彼が常に言っていたこと。その達成の為に自分はここまで来たのだと、語る彼の表情は堅い決意と、少しの不安が混ざっていた。自分にも姉とは言えど女姉弟がいるため、他人事とは思えなかったことを覚えている。

無事、戦いに勝ち、日常は鍛錬一色に染まった。そんな日々の中でも楽しさは忘れず、僕らは皆が寝静まるまで話し込んだ。故郷の思い出、兄妹のこと、将来の夢のこと。生き生きと話すミンギュの顔は今でも鮮明に思い出せる。自分と同じ年の彼がどれほどの不安を抱え、秘密を抱え、生きていたのだろう。もっと彼を見ていれば…だったら彼を救えたのに。

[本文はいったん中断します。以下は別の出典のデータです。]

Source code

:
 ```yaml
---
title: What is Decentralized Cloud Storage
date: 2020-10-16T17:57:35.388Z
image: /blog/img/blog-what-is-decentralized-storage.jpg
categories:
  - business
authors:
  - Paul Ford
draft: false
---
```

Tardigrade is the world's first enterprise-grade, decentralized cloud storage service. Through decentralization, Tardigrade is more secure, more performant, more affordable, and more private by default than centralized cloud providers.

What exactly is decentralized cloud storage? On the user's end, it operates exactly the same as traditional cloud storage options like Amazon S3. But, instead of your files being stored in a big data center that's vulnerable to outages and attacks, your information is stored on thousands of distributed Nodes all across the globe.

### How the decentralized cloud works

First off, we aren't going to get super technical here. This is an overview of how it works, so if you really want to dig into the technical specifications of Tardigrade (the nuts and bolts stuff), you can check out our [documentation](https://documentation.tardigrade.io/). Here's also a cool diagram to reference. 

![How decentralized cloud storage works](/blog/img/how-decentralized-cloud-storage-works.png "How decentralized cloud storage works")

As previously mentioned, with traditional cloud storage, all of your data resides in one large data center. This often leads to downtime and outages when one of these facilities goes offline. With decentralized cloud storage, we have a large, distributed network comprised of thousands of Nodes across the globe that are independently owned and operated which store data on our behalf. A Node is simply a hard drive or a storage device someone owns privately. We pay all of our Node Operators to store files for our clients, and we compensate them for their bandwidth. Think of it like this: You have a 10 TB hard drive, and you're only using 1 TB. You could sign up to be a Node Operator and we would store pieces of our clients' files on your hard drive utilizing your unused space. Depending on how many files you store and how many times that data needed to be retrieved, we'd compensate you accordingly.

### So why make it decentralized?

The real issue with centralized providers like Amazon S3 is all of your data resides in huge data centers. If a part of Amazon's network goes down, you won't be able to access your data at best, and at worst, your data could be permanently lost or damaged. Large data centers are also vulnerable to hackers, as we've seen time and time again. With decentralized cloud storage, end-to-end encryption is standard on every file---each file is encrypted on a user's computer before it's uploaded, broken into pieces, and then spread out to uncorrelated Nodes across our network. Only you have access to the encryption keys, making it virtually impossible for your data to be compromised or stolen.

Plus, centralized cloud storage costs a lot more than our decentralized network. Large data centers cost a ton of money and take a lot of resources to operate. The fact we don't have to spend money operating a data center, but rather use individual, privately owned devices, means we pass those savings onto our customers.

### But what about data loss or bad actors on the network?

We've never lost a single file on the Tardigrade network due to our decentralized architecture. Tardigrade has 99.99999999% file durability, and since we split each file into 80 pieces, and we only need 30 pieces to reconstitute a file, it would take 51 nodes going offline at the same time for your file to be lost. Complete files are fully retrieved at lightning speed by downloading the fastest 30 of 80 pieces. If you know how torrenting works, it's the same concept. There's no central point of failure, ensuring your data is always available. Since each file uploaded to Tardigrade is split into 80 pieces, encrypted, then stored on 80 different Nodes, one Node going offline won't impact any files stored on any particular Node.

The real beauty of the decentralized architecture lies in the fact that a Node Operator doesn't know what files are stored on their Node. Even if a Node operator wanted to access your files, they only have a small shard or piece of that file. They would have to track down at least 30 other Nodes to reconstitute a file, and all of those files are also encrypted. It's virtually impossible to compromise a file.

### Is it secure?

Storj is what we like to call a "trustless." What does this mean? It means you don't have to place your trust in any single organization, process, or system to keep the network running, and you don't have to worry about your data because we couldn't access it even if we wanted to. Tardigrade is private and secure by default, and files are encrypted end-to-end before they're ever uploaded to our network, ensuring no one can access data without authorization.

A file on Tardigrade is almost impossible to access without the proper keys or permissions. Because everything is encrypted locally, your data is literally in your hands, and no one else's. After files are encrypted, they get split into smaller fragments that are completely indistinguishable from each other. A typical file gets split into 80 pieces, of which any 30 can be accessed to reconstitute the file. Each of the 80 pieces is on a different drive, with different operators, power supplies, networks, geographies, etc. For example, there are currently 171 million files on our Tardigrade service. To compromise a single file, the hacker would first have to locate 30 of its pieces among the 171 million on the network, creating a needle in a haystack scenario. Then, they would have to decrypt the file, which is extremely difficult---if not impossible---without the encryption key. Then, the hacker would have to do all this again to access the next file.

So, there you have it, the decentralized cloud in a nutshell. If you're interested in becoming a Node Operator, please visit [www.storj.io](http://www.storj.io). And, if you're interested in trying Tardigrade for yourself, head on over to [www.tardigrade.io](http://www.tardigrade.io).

事が起こったのは、余裕の勝利から一年経った、雨の降る日だった。日もすっかり沈み、朝日を待っていた街に、悲鳴が響き渡った。まさに青天の霹靂で、僕は飛び起きた。慌てて外に出ると、遠くの方で人だかりがあるようだった。…何があったんだろう。わらわらと出てくる人の間を縫い、騒ぎの中心部に近づいた。

「大人しくしろっ!!早く、縄を!!」

『っ離せ!!俺は悪くない!!悪いのはこいつだろ!!』

四、五人の男に取り押さえられ、暴れているのは僕の親友だった。初めて見る、獣のような恐ろしい顔。僕の知るミンギュはそこにはいなかった。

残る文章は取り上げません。